Obama Administration Backs Bill Combating Voter Intimidation, Deception


United States Attorney General Eric Holder

The Obama administration is signaling support for a forthcoming Senate bill that would impose tough criminal and civil penalties on individuals who make and distribute campaign literature with false information intended to deceive voters and suppress turnout.

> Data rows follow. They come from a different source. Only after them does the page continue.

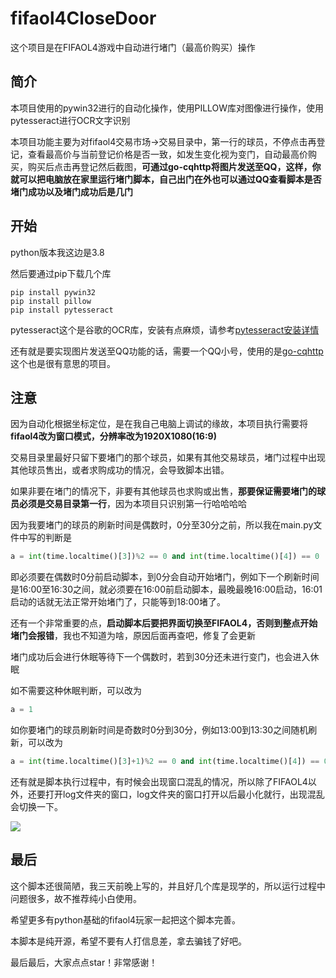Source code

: # fifaol4CloseDoor

这个项目是在FIFAOL4游戏中自动进行堵门（最高价购买）操作

## 简介

本项目使用的pywin32进行的自动化操作，使用PILLOW库对图像进行操作，使用pytesseract进行OCR文字识别

本项目功能主要为对fifaol4<kbd>交易市场</kbd>-><kbd>交易目录</kbd>中，第一行的球员，不停点击<kbd>再登记</kbd>，查看最高价与当前登记价格是否一致，如发生变化视为变门，自动最高价购买，购买后点击再登记然后截图，**可通过go-cqhttp将图片发送至QQ，这样，你就可以把电脑放在家里运行堵门脚本，自己出门在外也可以通过QQ查看脚本是否堵门成功以及堵门成功后是几门**

## 开始

python版本我这边是3.8

然后要通过pip下载几个库

``` shell
pip install pywin32
pip install pillow
pip install pytesseract
```

pytesseract这个是谷歌的OCR库，安装有点麻烦，请参考[pytesseract安装详情](https://www.jianshu.com/p/2db541800418)

还有就是要实现图片发送至QQ功能的话，需要一个QQ小号，使用的是[go-cqhttp](https://docs.go-cqhttp.org/)这个也是很有意思的项目。

## 注意

因为自动化根据坐标定位，是在我自己电脑上调试的缘故，本项目执行需要将**fifaol4改为窗口模式，分辨率改为1920X1080(16:9)**

交易目录里最好只留下要堵门的那个球员，如果有其他交易球员，堵门过程中出现其他球员售出，或者求购成功的情况，会导致脚本出错。

如果非要在堵门的情况下，非要有其他球员也求购或出售，**那要保证需要堵门的球员必须是交易目录第一行**，因为本项目只识别第一行哈哈哈哈

因为我要堵门的球员的刷新时间是偶数时，0分至30分之前，所以我在main.py文件中写的判断是

``` python
a = int(time.localtime()[3])%2 == 0 and int(time.localtime()[4]) == 0
```

即必须要在偶数时0分前启动脚本，到0分会自动开始堵门，例如下一个刷新时间是16:00至16:30之间，就必须要在16:00前启动脚本，最晚最晚16:00启动，16:01启动的话就无法正常开始堵门了，只能等到18:00堵了。

还有一个非常重要的点，**启动脚本后要把界面切换至FIFAOL4，否则到整点开始堵门会报错**，我也不知道为啥，原因后面再查吧，修复了会更新

堵门成功后会进行休眠等待下一个偶数时，若到30分还未进行变门，也会进入休眠

如不需要这种休眠判断，可以改为

``` python
a = 1
```

如你要堵门的球员刷新时间是奇数时0分到30分，例如13:00到13:30之间随机刷新，可以改为

``` python
a = int(time.localtime()[3]+1)%2 == 0 and int(time.localtime()[4]) == 0
```

还有就是脚本执行过程中，有时候会出现窗口混乱的情况，所以除了FIFAOL4以外，还要打开log文件夹的窗口，log文件夹的窗口打开以后最小化就行，出现混乱会切换一下。

![](https://raw.githubusercontent.com/NovacaineT/fifaol4CloseDoor/main/temp/md-1.jpg)

## 最后

这个脚本还很简陋，我三天前晚上写的，并且好几个库是现学的，所以运行过程中问题很多，故不推荐纯小白使用。

希望更多有python基础的fifaol4玩家一起把这个脚本完善。

本脚本是纯开源，希望不要有人打信息差，拿去骗钱了好吧。

最后最后，大家点点star！非常感谢！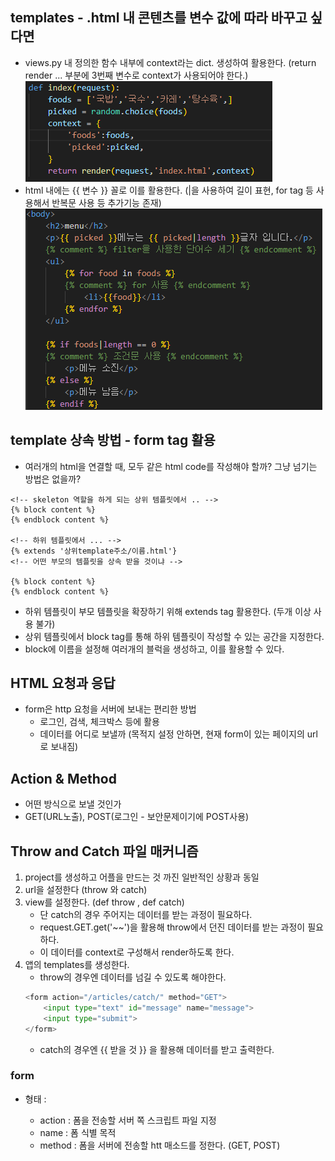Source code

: ## templates - .html 내 콘텐츠를 변수 값에 따라 바꾸고 싶다면
- views.py 내 정의한 함수 내부에 context라는 dict. 생성하여 활용한다. (return render ... 부분에 3번째 변수로 context가 사용되어야 한다.)
    ![Alt text](image-4.png)
- html 내에는 {{ 변수 }} 꼴로 이를 활용한다. (|을 사용하여 길이 표현, for tag 등 사용해서 반복문 사용 등 추가기능 존재)
    ![Alt text](image-5.png)

## template 상속 방법 - form tag 활용
- 여러개의 html을 연결할 때, 모두 같은 html code를 작성해야 할까? 그냥 넘기는 방법은 없을까?
```django
<!-- skeleton 역할을 하게 되는 상위 템플릿에서 .. -->
{% block content %}
{% endblock content %}

<!-- 하위 템플릿에서 ... -->
{% extends '상위template주소/이름.html'}
<!-- 어떤 부모의 템플릿을 상속 받을 것이냐 -->

{% block content %}
{% endblock content %}
```
- 하위 템플릿이 부모 템플릿을 확장하기 위해 extends tag 활용한다. (두개 이상 사용 불가)
- 상위 템플릿에서 block tag를 통해 하위 템플릿이 작성할 수 있는 공간을 지정한다.
- block에 이름을 설정해 여러개의 블럭을 생성하고, 이를 활용할 수 있다.

## HTML 요청과 응답
- form은 http 요청을 서버에 보내는 편리한 방법
    - 로그인, 검색, 체크박스 등에 활용
    - 데이터를 어디로 보낼까 (목적지 설정 안하면, 현재 form이 있는 페이지의 url로 보내짐)

## Action & Method
- 어떤 방식으로 보낼 것인가
- GET(URL노출), POST(로그인 - 보안문제이기에 POST사용)

## Throw and Catch 파일 매커니즘
1. project를 생성하고 어플을 만드는 것 까진 일반적인 상황과 동일
2. url을 설정한다 (throw 와 catch)
3. view를 설정한다. (def throw , def catch)
    - 단 catch의 경우 주어지는 데이터를 받는 과정이 필요하다.
    - request.GET.get('~~')을 활용해 throw에서 던진 데이터를 받는 과정이 필요하다.
    - 이 데이터를 context로 구성해서 render하도록 한다.
4. 앱의 templates를 생성한다.
    - throw의 경우엔 데이터를 넘길 수 있도록 해야한다.
    ```python
    <form action="/articles/catch/" method="GET">
        <input type="text" id="message" name="message">
        <input type="submit">
    </form>
    ```
    - catch의 경우엔 {{ 받을 것 }} 을 활용해 데이터를 받고 출력한다.

### form
- 형태 : <form action = "경로" method = "어떤 매소드">
    - action : 폼을 전송할 서버 쪽 스크립트 파일 지정
    - name : 폼 식별 목적
    - method : 폼을 서버에 전송할 htt 매소드를 정한다. (GET, POST)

Attorney General Eric Holder will announce in a major speech on voting rights in Texas on Tuesday night that Sens. Chuck Schumer (D-NY) and Ben Cardin (D-MD) will introduce the bill on Wednesday. The bill will be "narrowly tailored" to respect provisions of the First Amendment, according to Cardin's office. It will apply to "only a small category of false communications that occur during the last 90 days before an election, such as literature listing the wrong date or time for the election, giving inaccurate information about voter eligibility, or promoting false endorsements of candidates." A nearly identical bill was introduced by Schumer and then-Sen. Barack Obama back in 2007 but never passed.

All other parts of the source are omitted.